_Task to carry out_
Write the records out again exactly as they read, dropping any picture they hold.

[Dataset entries]
Segment Open

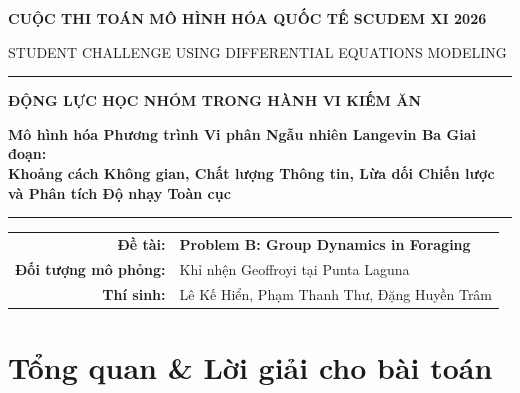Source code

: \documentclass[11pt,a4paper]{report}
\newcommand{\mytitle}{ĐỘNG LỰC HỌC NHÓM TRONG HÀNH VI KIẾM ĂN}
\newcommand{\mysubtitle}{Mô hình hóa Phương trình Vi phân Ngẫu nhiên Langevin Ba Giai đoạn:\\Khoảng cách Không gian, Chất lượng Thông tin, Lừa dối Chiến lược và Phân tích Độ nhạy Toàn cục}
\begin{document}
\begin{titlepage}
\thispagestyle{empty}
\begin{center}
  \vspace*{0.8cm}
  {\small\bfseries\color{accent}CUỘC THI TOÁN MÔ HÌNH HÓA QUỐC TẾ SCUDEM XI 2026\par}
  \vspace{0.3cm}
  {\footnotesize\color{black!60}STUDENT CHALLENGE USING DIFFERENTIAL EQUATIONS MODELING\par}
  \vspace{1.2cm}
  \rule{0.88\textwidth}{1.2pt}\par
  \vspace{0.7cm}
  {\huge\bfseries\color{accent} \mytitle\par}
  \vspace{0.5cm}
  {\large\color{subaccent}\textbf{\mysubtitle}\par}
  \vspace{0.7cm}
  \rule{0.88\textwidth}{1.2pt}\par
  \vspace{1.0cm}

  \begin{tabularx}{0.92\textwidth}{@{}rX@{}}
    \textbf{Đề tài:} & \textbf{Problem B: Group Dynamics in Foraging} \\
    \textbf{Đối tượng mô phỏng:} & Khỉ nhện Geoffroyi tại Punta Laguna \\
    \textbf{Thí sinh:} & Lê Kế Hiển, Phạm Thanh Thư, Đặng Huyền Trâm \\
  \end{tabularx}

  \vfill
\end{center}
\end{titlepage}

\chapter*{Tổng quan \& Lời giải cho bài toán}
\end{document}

Segment Closed

_Response to the task_
Source code

: \documentclass[11pt,a4paper]{report}
\newcommand{\mytitle}{ĐỘNG LỰC HỌC NHÓM TRONG HÀNH VI KIẾM ĂN}
\newcommand{\mysubtitle}{Mô hình hóa Phương trình Vi phân Ngẫu nhiên Langevin Ba Giai đoạn:\\Khoảng cách Không gian, Chất lượng Thông tin, Lừa dối Chiến lược và Phân tích Độ nhạy Toàn cục}
\begin{document}
\begin{titlepage}
\thispagestyle{empty}
\begin{center}
  \vspace*{0.8cm}
  {\small\bfseries\color{accent}CUỘC THI TOÁN MÔ HÌNH HÓA QUỐC TẾ SCUDEM XI 2026\par}
  \vspace{0.3cm}
  {\footnotesize\color{black!60}STUDENT CHALLENGE USING DIFFERENTIAL EQUATIONS MODELING\par}
  \vspace{1.2cm}
  \rule{0.88\textwidth}{1.2pt}\par
  \vspace{0.7cm}
  {\huge\bfseries\color{accent} \mytitle\par}
  \vspace{0.5cm}
  {\large\color{subaccent}\textbf{\mysubtitle}\par}
  \vspace{0.7cm}
  \rule{0.88\textwidth}{1.2pt}\par
  \vspace{1.0cm}

  \begin{tabularx}{0.92\textwidth}{@{}rX@{}}
    \textbf{Đề tài:} & \textbf{Problem B: Group Dynamics in Foraging} \\
    \textbf{Đối tượng mô phỏng:} & Khỉ nhện Geoffroyi tại Punta Laguna \\
    \textbf{Thí sinh:} & Lê Kế Hiển, Phạm Thanh Thư, Đặng Huyền Trâm \\
  \end{tabularx}

  \vfill
\end{center}
\end{titlepage}

\chapter*{Tổng quan \& Lời giải cho bài toán}
\end{document}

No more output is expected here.